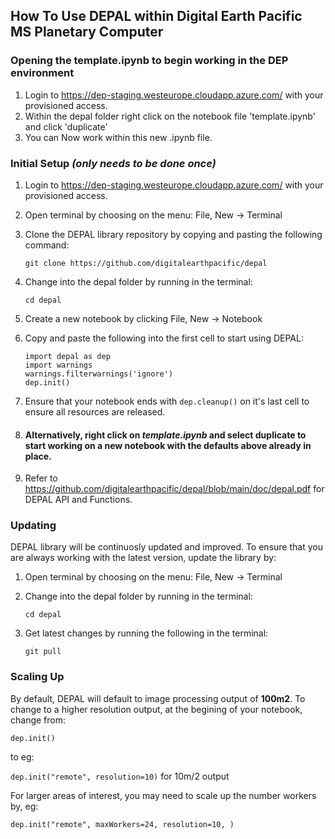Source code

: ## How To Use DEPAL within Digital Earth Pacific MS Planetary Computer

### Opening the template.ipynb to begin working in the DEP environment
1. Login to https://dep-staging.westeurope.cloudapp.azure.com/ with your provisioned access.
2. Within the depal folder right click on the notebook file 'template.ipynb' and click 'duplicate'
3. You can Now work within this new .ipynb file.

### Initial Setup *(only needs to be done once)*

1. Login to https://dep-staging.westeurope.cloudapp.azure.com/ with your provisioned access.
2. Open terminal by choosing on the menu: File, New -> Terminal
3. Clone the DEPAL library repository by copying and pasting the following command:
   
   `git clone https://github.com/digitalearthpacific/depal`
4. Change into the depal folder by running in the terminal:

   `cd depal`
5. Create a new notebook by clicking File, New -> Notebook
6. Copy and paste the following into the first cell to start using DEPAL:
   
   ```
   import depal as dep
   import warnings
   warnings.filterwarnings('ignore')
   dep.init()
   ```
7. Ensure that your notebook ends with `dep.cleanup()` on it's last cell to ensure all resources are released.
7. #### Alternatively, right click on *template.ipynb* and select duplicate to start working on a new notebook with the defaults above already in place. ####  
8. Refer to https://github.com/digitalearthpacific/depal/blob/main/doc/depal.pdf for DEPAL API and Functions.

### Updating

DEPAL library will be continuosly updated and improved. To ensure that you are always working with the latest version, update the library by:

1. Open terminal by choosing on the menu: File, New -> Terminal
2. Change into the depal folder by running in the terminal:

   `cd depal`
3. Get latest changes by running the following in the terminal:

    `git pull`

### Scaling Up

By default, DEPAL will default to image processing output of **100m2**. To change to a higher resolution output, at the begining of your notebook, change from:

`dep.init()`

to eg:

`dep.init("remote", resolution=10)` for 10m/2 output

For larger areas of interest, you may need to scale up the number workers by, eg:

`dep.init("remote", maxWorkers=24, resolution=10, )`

########

## WHAT NEEDS TO BE DONE
Write out exactly the lines above from the line with "By default, DEPAL" through the line with "For larger areas", both of them included, and leave out all other lines.

## EXERCISE RESULT
By default, DEPAL will default to image processing output of **100m2**. To change to a higher resolution output, at the begining of your notebook, change from:

`dep.init()`

to eg:

`dep.init("remote", resolution=10)` for 10m/2 output

For larger areas of interest, you may need to scale up the number workers by, eg:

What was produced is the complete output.